Moscow searches for a role in Mideast peace process

As world attention focused on events surrounding the hijacked TWA airliner in Beirut, one of the most powerful figures in the whole Lebanese drama, Syria's President Hafez Assad, flew into Moscow. His talks last week with Mikhail Gorbachev revealed that there was no new position in Moscow, and that the Kremlin had failed to shift Syria away from its opposition to Yasser Arafat, the resilient Palestine Liberation Organization leader.

Mr. Arafat is still seen by Moscow as the only man with any chance of imposing a semblance of unity on the Palestinian cause.

President Assad's talks, his first full-scale consultations with the new Kremlin leadership, ended with a general call for Arab unity but significantly the version published in the Soviet press made no mention of Assad's remarks on the future role of the PLO.

The Trans World Airlines hijack has been a clear reminder to Moscow that, while it does not want to be left out of any process that could lead to a successful settlement in the Middle East, it is often wiser to sit on the sidelines while others take the punches.

The Soviet news media, following Foreign Ministry instructions, have been content to watch the series of embarrassing imbroglios which have bedeviled Washington.

From the sidelines they have taken potshots at ``Nazi-like atrocities'' every time there are available television pictures of a United States-made Israeli fighter strafing a Palestinian refugee camp.
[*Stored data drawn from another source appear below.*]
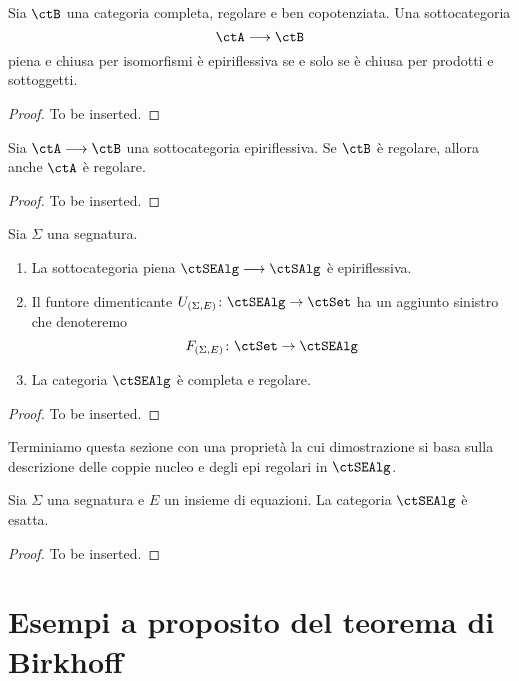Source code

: \begin{lemma}\label{lemma_caract_epirifl}
	Sia \(\ctB\) una categoria completa, regolare e ben copotenziata. Una sottocategoria
	\[
		\ctA \fun \ctB
	\]
	piena e chiusa per isomorfismi è epiriflessiva se e solo se è chiusa per prodotti e sottoggetti.
\end{lemma}

\begin{proof}
	To be inserted.
\end{proof}

\begin{lemma}\label{lemma_epirifl_reg}
	Sia \(\ctA \fun \ctB\) una sottocategoria epiriflessiva. Se \(\ctB\) è regolare, allora anche \(\ctA\) è regolare.
\end{lemma}

\begin{proof}
	To be inserted.
\end{proof}

\begin{corollary}\label{cor_alg_reg}
	Sia \(\Sigma\) una segnatura.
	\begin{enumerate}
		\item La sottocategoria piena \(\ctSEAlg \fun \ctSAlg\) è epiriflessiva.
		\item Il funtore dimenticante \(U_{(\Sigma,E)} \colon \ctSEAlg \to \ctSet\) ha un aggiunto sinistro che denoteremo
		      \[
			      F_{(\Sigma,E)} \colon \ctSet \to \ctSEAlg
		      \]
		\item La categoria \(\ctSEAlg\) è completa e regolare.
	\end{enumerate}
\end{corollary}

\begin{proof}
	To be inserted.
\end{proof}

Terminiamo questa sezione con una proprietà la cui dimostrazione si basa sulla descrizione delle coppie nucleo e degli
epi regolari in \(\ctSEAlg\).

\begin{proposition}\label{prop_alg_ex}
	Sia \(\Sigma\) una segnatura e \(E\) un insieme di equazioni. La categoria \(\ctSEAlg\) è esatta.
\end{proposition}

\begin{proof}
	To be inserted.
\end{proof}

\section{Esempi a proposito del teorema di Birkhoff}\label{sec_ex_th_Birkhoff}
Western European diplomats in Moscow say Soviet officials are aware of the increase in sympathy in their countries for the Palestinian cause and are playing on it.

This is especially the case, they say, as the United States seems inseparably linked with Israeli policies over which the US often appears to have little control.

``There's nothing one big dog likes better than to see its toughest rival being wagged by its own tail,'' one commented.

It was noted with complacent satisfaction in Moscow when Jordanian Foreign Minister Taher Masri's March visit to Washington failed to get an agreement for US officials to sit down with representatives of the PLO.

When Mr. Masri visited Moscow last month, along with the foreign ministers of Iraq and North Yemen, officials had their sympathetic ears ready, even if the Kremlin was still too cautious to enter the game with big stakes.

Increasingly Moscow sees hope that all parties will eventually concede to get together at some form of international conference, which the Kremlin has all along proposed, including Israel and the PLO with the United States and Soviet Union as effective participating seconds.

For this to become a real possibility, however, Moscow knows that Assad's hostility toward Arafat must be at least tempered or another, mutually palatable PLO leader must emerge.

At present, however, there is little sign of such a development.

The Kremlin would also like to see an end to the mutual attrition of the war between Iran and Iraq.

The official Soviet news agency Tass has urged an end to the conflict as a means for all Arabs to concentrate their forces against the real enemy, described as ``US-aided Israeli expansionism.''

Moscow is adamant that it does not and never has challenged the right of the Israeli state to exist.

Soviet peace proposals for the region call on the PLO to admit this as well as on Israel, and by extension the United States, to respond by with reciprocal recognition for the PLO.